Rendered images with source text
----------------
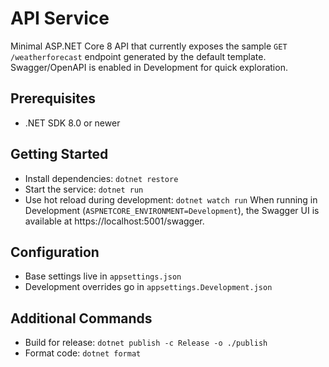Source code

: # API Service

Minimal ASP.NET Core 8 API that currently exposes the sample `GET /weatherforecast` endpoint generated by the default template. Swagger/OpenAPI is enabled in Development for quick exploration.

## Prerequisites

- .NET SDK 8.0 or newer

## Getting Started

- Install dependencies: `dotnet restore`
- Start the service: `dotnet run`
- Use hot reload during development: `dotnet watch run`
  When running in Development (`ASPNETCORE_ENVIRONMENT=Development`), the Swagger UI is available at https://localhost:5001/swagger.

## Configuration

- Base settings live in `appsettings.json`
- Development overrides go in `appsettings.Development.json`

## Additional Commands

- Build for release: `dotnet publish -c Release -o ./publish`
- Format code: `dotnet format`
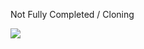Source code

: <div>
  <p> Not Fully Completed / Cloning</p>
</div>

<div> 
  <img src="https://img.etimg.com/photo/msid-83934647/Acko.jpg"/>
  </div>
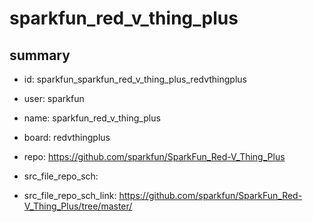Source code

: # sparkfun_red_v_thing_plus
 
## summary 
* id: sparkfun_sparkfun_red_v_thing_plus_redvthingplus
* user: sparkfun
* name: sparkfun_red_v_thing_plus
* board: redvthingplus
* repo: https://github.com/sparkfun/SparkFun_Red-V_Thing_Plus



* src_file_repo_sch: 
* src_file_repo_sch_link: https://github.com/sparkfun/SparkFun_Red-V_Thing_Plus/tree/master/




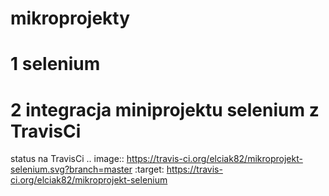 # mikroprojekty
# 1 selenium
# 2 integracja miniprojektu selenium z TravisCi

status na TravisCi
.. image:: https://travis-ci.org/elciak82/mikroprojekt-selenium.svg?branch=master
    :target: https://travis-ci.org/elciak82/mikroprojekt-selenium
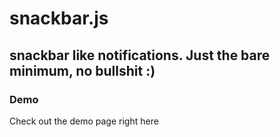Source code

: # snackbar.js
## snackbar like notifications. Just the bare minimum, no bullshit :)

### Demo
Check out the demo page right here
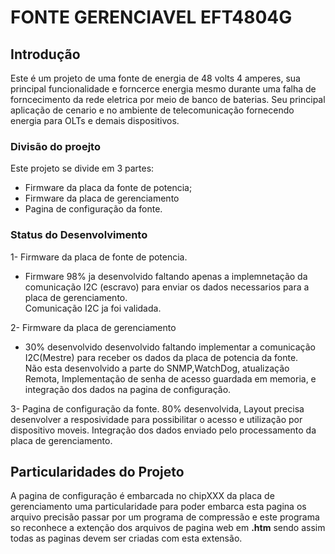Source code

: # FONTE GERENCIAVEL EFT4804G

## Introdução

Este é um projeto de uma fonte de energia de 48 volts 4 amperes, sua principal funcionalidade e forncerce energia mesmo durante uma falha de forncecimento da rede eletrica por meio de banco de baterias.
Seu principal aplicação de cenario e no ambiente de telecomunicação fornecendo energia para OLTs e demais dispositivos.

### Divisão do proejto

Este projeto se divide em 3 partes: <br>
* Firmware da placa da fonte de potencia;
* Firmware da placa de gerenciamento
* Pagina de configuração da fonte.


### Status do Desenvolvimento

1- Firmware da placa de fonte de potencia.
- Firmware 98% ja desenvolvido faltando apenas a implemnetação da comunicação I2C (escravo) para enviar os dados necessarios para a placa de gerenciamento. <br>
Comunicação I2C ja foi validada.


2- Firmware da placa de gerenciamento
- 30% desenvolvido desenvolvido faltando implementar a comunicação I2C(Mestre) para receber os dados da placa de potencia da fonte.<br>
Não esta desenvolvido a parte do SNMP,WatchDog, atualização Remota, Implementação de senha de acesso guardada em memoria, e integração dos dados na pagina de configuração.

3- Pagina de configuração da fonte.
80% desenvolvida, Layout precisa desenvolver a resposividade para possibilitar o acesso e utilização por dispositivo moveis.
Integração dos dados enviado pelo processamento da placa de gerenciamento.

## Particularidades do Projeto

A pagina de configuração é embarcada no chipXXX da placa de gerenciamento uma particularidade para poder embarca esta pagina os arquivo precisão passar por um programa de compressão e este programa so reconhece a extenção dos arquivos de  pagina web em **.htm** sendo assim todas as paginas devem ser criadas com esta extensão.

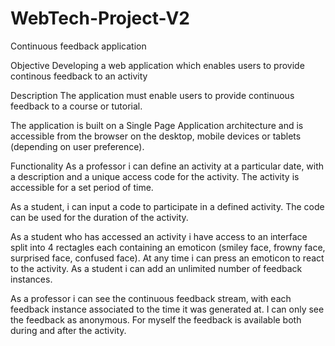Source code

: # WebTech-Project-V2
Continuous feedback application

Objective
Developing a web application which enables users to provide continous feedback to an activity

Description
The application must enable users to provide continuous feedback to a course or tutorial.

The application is built on a Single Page Application architecture and is accessible from the browser on the desktop, mobile devices or tablets (depending on user preference).

Functionality
As a professor i can define an activity at a particular date, with a description  and a unique access code for the activity. The activity is accessible for a set period of time.

As a student, i can input a code to participate in a defined activity. The code can be used for the duration of the activity.

As a student who has accessed an activity i have access to an interface split into 4 rectagles each containing an emoticon (smiley face, frowny face, surprised face, confused face). At any time i can press an emoticon to react to the activity. As a student i can add an unlimited number of feedback instances.

As a professor i can see the continuous feedback stream, with each feedback instance associated to the time it was generated at. I can only see the feedback as anonymous. For myself the feedback is available both during and after the activity.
----------------
» Work to be completed:
Set every entry down again exactly as written, and omit the images.

» Answer to this exercise:
Source code

: # API Service

Minimal ASP.NET Core 8 API that currently exposes the sample `GET /weatherforecast` endpoint generated by the default template. Swagger/OpenAPI is enabled in Development for quick exploration.

## Prerequisites

- .NET SDK 8.0 or newer

## Getting Started

- Install dependencies: `dotnet restore`
- Start the service: `dotnet run`
- Use hot reload during development: `dotnet watch run`
  When running in Development (`ASPNETCORE_ENVIRONMENT=Development`), the Swagger UI is available at https://localhost:5001/swagger.

## Configuration

- Base settings live in `appsettings.json`
- Development overrides go in `appsettings.Development.json`

## Additional Commands

- Build for release: `dotnet publish -c Release -o ./publish`
- Format code: `dotnet format`
Source code

: <div>
  <p> Not Fully Completed / Cloning</p>
</div>

<div> 
  <img src="https://img.etimg.com/photo/msid-83934647/Acko.jpg"/>
  </div>
Source code

: # sparkfun_red_v_thing_plus
 
## summary 
* id: sparkfun_sparkfun_red_v_thing_plus_redvthingplus
* user: sparkfun
* name: sparkfun_red_v_thing_plus
* board: redvthingplus
* repo: https://github.com/sparkfun/SparkFun_Red-V_Thing_Plus



* src_file_repo_sch: 
* src_file_repo_sch_link: https://github.com/sparkfun/SparkFun_Red-V_Thing_Plus/tree/master/




 # mikroprojekty
# 1 selenium
# 2 integracja miniprojektu selenium z TravisCi

status na TravisCi
.. image:: https://travis-ci.org/elciak82/mikroprojekt-selenium.svg?branch=master
    :target: https://travis-ci.org/elciak82/mikroprojekt-selenium
Source code

: # snackbar.js
## snackbar like notifications. Just the bare minimum, no bullshit :)

### Demo
Check out the demo page right here
Source code

: # FONTE GERENCIAVEL EFT4804G

## Introdução

Este é um projeto de uma fonte de energia de 48 volts 4 amperes, sua principal funcionalidade e forncerce energia mesmo durante uma falha de forncecimento da rede eletrica por meio de banco de baterias.
Seu principal aplicação de cenario e no ambiente de telecomunicação fornecendo energia para OLTs e demais dispositivos.

### Divisão do proejto

Este projeto se divide em 3 partes: <br>
* Firmware da placa da fonte de potencia;
* Firmware da placa de gerenciamento
* Pagina de configuração da fonte.


### Status do Desenvolvimento

1- Firmware da placa de fonte de potencia.
- Firmware 98% ja desenvolvido faltando apenas a implemnetação da comunicação I2C (escravo) para enviar os dados necessarios para a placa de gerenciamento. <br>
Comunicação I2C ja foi validada.


2- Firmware da placa de gerenciamento
- 30% desenvolvido desenvolvido faltando implementar a comunicação I2C(Mestre) para receber os dados da placa de potencia da fonte.<br>
Não esta desenvolvido a parte do SNMP,WatchDog, atualização Remota, Implementação de senha de acesso guardada em memoria, e integração dos dados na pagina de configuração.

3- Pagina de configuração da fonte.
80% desenvolvida, Layout precisa desenvolver a resposividade para possibilitar o acesso e utilização por dispositivo moveis.
Integração dos dados enviado pelo processamento da placa de gerenciamento.

## Particularidades do Projeto

A pagina de configuração é embarcada no chipXXX da placa de gerenciamento uma particularidade para poder embarca esta pagina os arquivo precisão passar por um programa de compressão e este programa so reconhece a extenção dos arquivos de  pagina web em **.htm** sendo assim todas as paginas devem ser criadas com esta extensão.

Source code

: # WebTech-Project-V2
Continuous feedback application

Objective
Developing a web application which enables users to provide continous feedback to an activity

Description
The application must enable users to provide continuous feedback to a course or tutorial.

The application is built on a Single Page Application architecture and is accessible from the browser on the desktop, mobile devices or tablets (depending on user preference).

Functionality
As a professor i can define an activity at a particular date, with a description  and a unique access code for the activity. The activity is accessible for a set period of time.

As a student, i can input a code to participate in a defined activity. The code can be used for the duration of the activity.

As a student who has accessed an activity i have access to an interface split into 4 rectagles each containing an emoticon (smiley face, frowny face, surprised face, confused face). At any time i can press an emoticon to react to the activity. As a student i can add an unlimited number of feedback instances.

As a professor i can see the continuous feedback stream, with each feedback instance associated to the time it was generated at. I can only see the feedback as anonymous. For myself the feedback is available both during and after the activity.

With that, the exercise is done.